Directions:
Without the images, write out the entries word for word.

══ Input

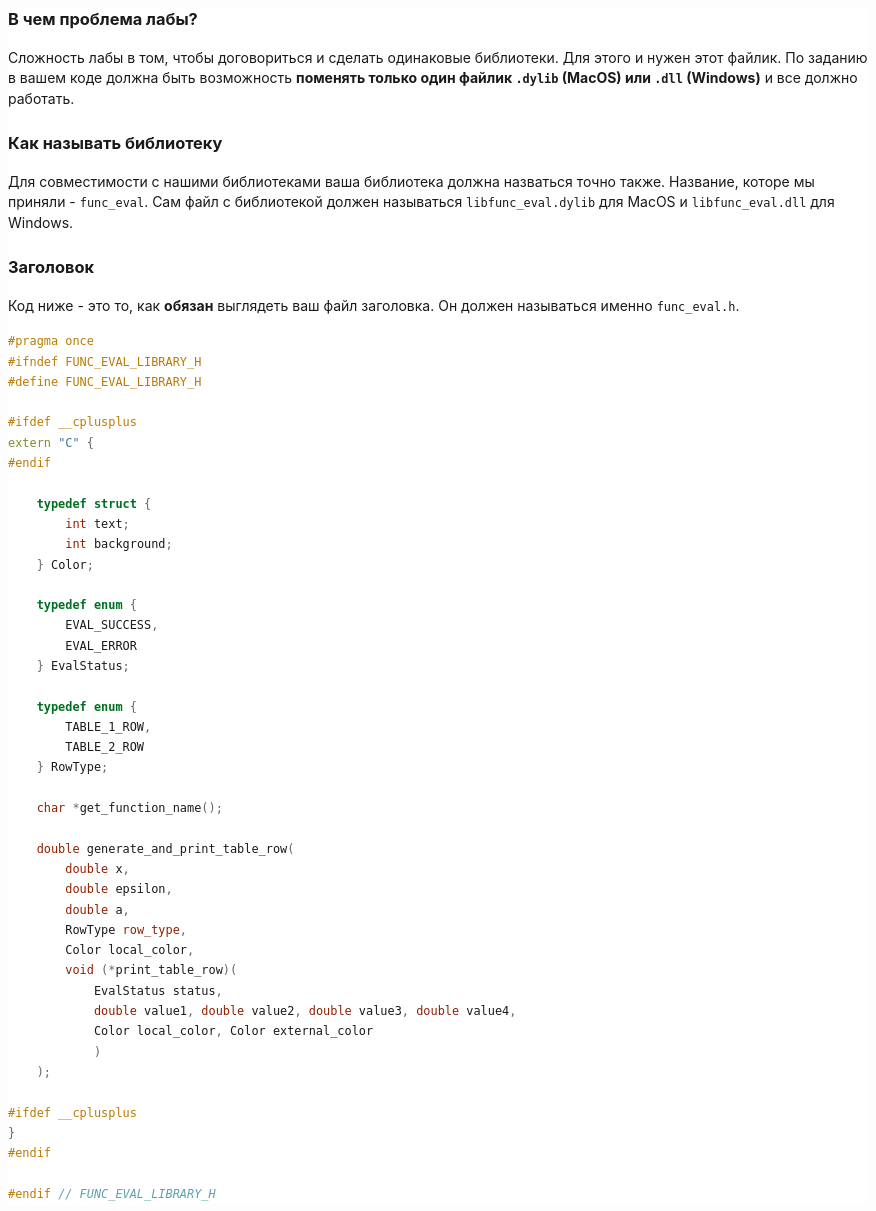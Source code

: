 ### В чем проблема лабы?
Сложность лабы в том, чтобы договориться и сделать одинаковые библиотеки. Для этого и нужен этот файлик. По заданию
в вашем коде должна быть возможность **поменять только один файлик `.dylib` (MacOS) или `.dll` (Windows)** и все должно работать.

### Как называть библиотеку
Для совместимости с нашими библиотеками ваша библиотека должна назваться точно также. Название, которе мы приняли -
`func_eval`. Сам файл с библиотекой должен называться `libfunc_eval.dylib` для MacOS и `libfunc_eval.dll` для Windows.

### Заголовок
Код ниже - это то, как **обязан** выглядеть ваш файл заголовка. Он должен называться именно `func_eval.h`.

```c++
#pragma once
#ifndef FUNC_EVAL_LIBRARY_H
#define FUNC_EVAL_LIBRARY_H

#ifdef __cplusplus
extern "C" {
#endif

    typedef struct {
        int text;
        int background;
    } Color;

    typedef enum {
        EVAL_SUCCESS,
        EVAL_ERROR
    } EvalStatus;

    typedef enum {
        TABLE_1_ROW,
        TABLE_2_ROW
    } RowType;

    char *get_function_name();

    double generate_and_print_table_row(
        double x,
        double epsilon,
        double a,
        RowType row_type,
        Color local_color,
        void (*print_table_row)(
            EvalStatus status,
            double value1, double value2, double value3, double value4,
            Color local_color, Color external_color
            )
    );

#ifdef __cplusplus
}
#endif

#endif // FUNC_EVAL_LIBRARY_H
```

════

Exercise solution:
Source code

: ### В чем проблема лабы?
Сложность лабы в том, чтобы договориться и сделать одинаковые библиотеки. Для этого и нужен этот файлик. По заданию
в вашем коде должна быть возможность **поменять только один файлик `.dylib` (MacOS) или `.dll` (Windows)** и все должно работать.

### Как называть библиотеку
Для совместимости с нашими библиотеками ваша библиотека должна назваться точно также. Название, которе мы приняли -
`func_eval`. Сам файл с библиотекой должен называться `libfunc_eval.dylib` для MacOS и `libfunc_eval.dll` для Windows.

### Заголовок
Код ниже - это то, как **обязан** выглядеть ваш файл заголовка. Он должен называться именно `func_eval.h`.

```c++
#pragma once
#ifndef FUNC_EVAL_LIBRARY_H
#define FUNC_EVAL_LIBRARY_H

#ifdef __cplusplus
extern "C" {
#endif

    typedef struct {
        int text;
        int background;
    } Color;

    typedef enum {
        EVAL_SUCCESS,
        EVAL_ERROR
    } EvalStatus;

    typedef enum {
        TABLE_1_ROW,
        TABLE_2_ROW
    } RowType;

    char *get_function_name();

    double generate_and_print_table_row(
        double x,
        double epsilon,
        double a,
        RowType row_type,
        Color local_color,
        void (*print_table_row)(
            EvalStatus status,
            double value1, double value2, double value3, double value4,
            Color local_color, Color external_color
            )
    );

#ifdef __cplusplus
}
#endif

#endif // FUNC_EVAL_LIBRARY_H
```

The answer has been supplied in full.